Nella parte superiore domina lo Spirito Santo, simbolicamente rappresentato da
una colomba bianca, l’Eterno Padre e il Cristo Redentore, che come il Padre
tiene in mano lo scettro del comando. Ai piedi dei protagonisti gli angeli
recano i simboli della passione: frusta, corona di spine e chiodi. Intorno un
moto dinamico costituito da testine di puttini festanti su uno sfondo vibrante
di luce e tendente a toni dorati e chiari raramente usati
dall’autore. Nel piano inferiore risaltano due vigorosi angeli, uno raffigurato
di fronte e l’altro di schiena, nell’atto di sostenere la grande Croce inclinata
per sollevarla verso la Trinità ,sono presenti particolari riferimenti ad altre
opere del maestro Sebastiano Conca come lo scorcio della figura angelica nel
margine sinistro, ma anche indicazioni tratte dai dipinti di Sozzi e di D’Anna
come l’angelo colto in volo ed inserito ad incastro nel registro
inferiore. I toni cromatici, infine, sono familiari alla tavolozza pittorica di
Fedele.
Secondo
la tradizione orale consolidata, il dipinto fu realizzato da Padre Fedele
durante gli anni in cui si trovava a Casteltermini, dove nel convento dei
Cappuccini svolgeva le mansioni di padre guardiano. Uno scrittore locale,
Francesco Lo Bue, nello scritto in “Uomini e Fatti di Casteltermini nella
storia moderna e contemporanea”, per deduzioni personali o attingendo
probabilmente a notizie documentarie, scrive che: “alla data del 1752 ...

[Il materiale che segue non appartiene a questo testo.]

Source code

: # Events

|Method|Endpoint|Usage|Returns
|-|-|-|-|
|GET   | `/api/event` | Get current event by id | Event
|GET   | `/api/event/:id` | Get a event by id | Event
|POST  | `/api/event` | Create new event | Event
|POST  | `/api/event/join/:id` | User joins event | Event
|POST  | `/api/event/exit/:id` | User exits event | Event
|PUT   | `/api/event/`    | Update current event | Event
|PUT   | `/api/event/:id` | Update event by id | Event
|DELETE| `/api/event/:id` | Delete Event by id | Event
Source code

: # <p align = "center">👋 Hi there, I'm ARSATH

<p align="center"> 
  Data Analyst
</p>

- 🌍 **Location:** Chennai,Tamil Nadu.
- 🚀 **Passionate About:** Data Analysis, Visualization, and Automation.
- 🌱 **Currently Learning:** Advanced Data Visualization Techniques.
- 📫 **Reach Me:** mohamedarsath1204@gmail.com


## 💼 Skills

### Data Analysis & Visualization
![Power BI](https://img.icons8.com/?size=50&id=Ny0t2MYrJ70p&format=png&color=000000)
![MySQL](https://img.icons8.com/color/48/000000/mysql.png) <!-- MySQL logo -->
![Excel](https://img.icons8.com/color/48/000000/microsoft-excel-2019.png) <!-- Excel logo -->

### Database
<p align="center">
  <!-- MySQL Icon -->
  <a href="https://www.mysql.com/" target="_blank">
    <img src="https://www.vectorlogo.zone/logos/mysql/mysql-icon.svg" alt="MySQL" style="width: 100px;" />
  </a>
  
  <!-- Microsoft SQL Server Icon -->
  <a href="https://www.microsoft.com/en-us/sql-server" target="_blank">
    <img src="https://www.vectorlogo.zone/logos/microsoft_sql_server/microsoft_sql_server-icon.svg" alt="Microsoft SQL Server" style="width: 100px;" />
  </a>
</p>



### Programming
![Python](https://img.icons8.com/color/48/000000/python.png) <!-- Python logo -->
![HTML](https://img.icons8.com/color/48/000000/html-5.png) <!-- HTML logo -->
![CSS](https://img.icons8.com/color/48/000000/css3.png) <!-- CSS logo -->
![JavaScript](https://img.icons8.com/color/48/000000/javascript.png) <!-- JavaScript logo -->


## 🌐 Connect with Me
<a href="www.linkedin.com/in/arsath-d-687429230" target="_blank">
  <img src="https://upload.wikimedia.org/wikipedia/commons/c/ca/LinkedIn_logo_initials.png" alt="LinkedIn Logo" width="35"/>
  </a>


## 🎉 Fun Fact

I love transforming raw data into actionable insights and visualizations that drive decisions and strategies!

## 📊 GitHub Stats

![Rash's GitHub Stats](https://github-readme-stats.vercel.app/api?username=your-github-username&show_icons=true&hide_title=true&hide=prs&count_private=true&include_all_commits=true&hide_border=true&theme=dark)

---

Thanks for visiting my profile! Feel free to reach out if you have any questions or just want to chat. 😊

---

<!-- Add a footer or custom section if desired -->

risultava essere stato sicuramente rifinito”. Il dipinto mostra un impianto
compositivo piramidale. L’angelo ,con le ali ancora aperte, indossa un mantello
svolazzante che indica il moto subito arrestatosi dinnanzi alla Vergine,
alla quale addita il cielo. La Vergine è rappresentata secondo la consueta
iconografia: con le mani incrociate sul seno e la testa reclinata
in segno di umile accettazione. Dall’alto irrompe il Padre Eterno fra una
schiera di angeli e cherubini; ha al fianco lo Spirito Santo, che irradia
i suoi raggi sull’angelo Gabriele. Il dipinto è pervaso da una luce
diffusa che avvolge le immagini facendole vibrare dolcemente soprattutto
quella di Maria che sta leggendo. Degni di nota sono anche mobili e oggetti
della quotidianità: l’inginocchiatoio ad indicare la pratica
religiosa della preghiera; il cesto da lavoro, simbolo dei lavori materiali
terreni; dei panni, che simboleggiano l’umiltà di Lei. Inoltre il ramoscello con
tre gigli bianchi in mano all’alato messaggero alludono allo stato verginale
della Madonna, bianca è anche la veste e anche qui il candore allude alla
purezza. Particolarmente curate sono le acconciature dei capelli dei
soggetti rappresentati. La scena infatti è arricchita da preziosi dettagli
cromatici, nel drappo di velluto rasato del leggio con frange e galloni e
nelle colorate ali dell’angelo sfumate con colori pastello. L’intero schema
compositivo si avvale di moduli figurativi contrapposti lungo la diagonale
centrale che si equilibrano vicendevolmente. Nella trattazione del tema, il
pittore sembra ispirarsi a due incisioni di R. Rosaspina tratte da Ludovico
Caracci: l’Annunciazione e San Carlo Borromeo che adora la Natività.
L’opera infine
presenta molte analogie con altre opere coeve dello stesso artista come ad
esempio il Transito di San Giuseppe, l’Estasi di San Fedele da Sigmariga, la
Madonna con Bambino e Santi Francesco d’Assisi e Antonio da Padova, tutte
collocate nella chiesa di San Francesco d’Assisi a Casteltermini.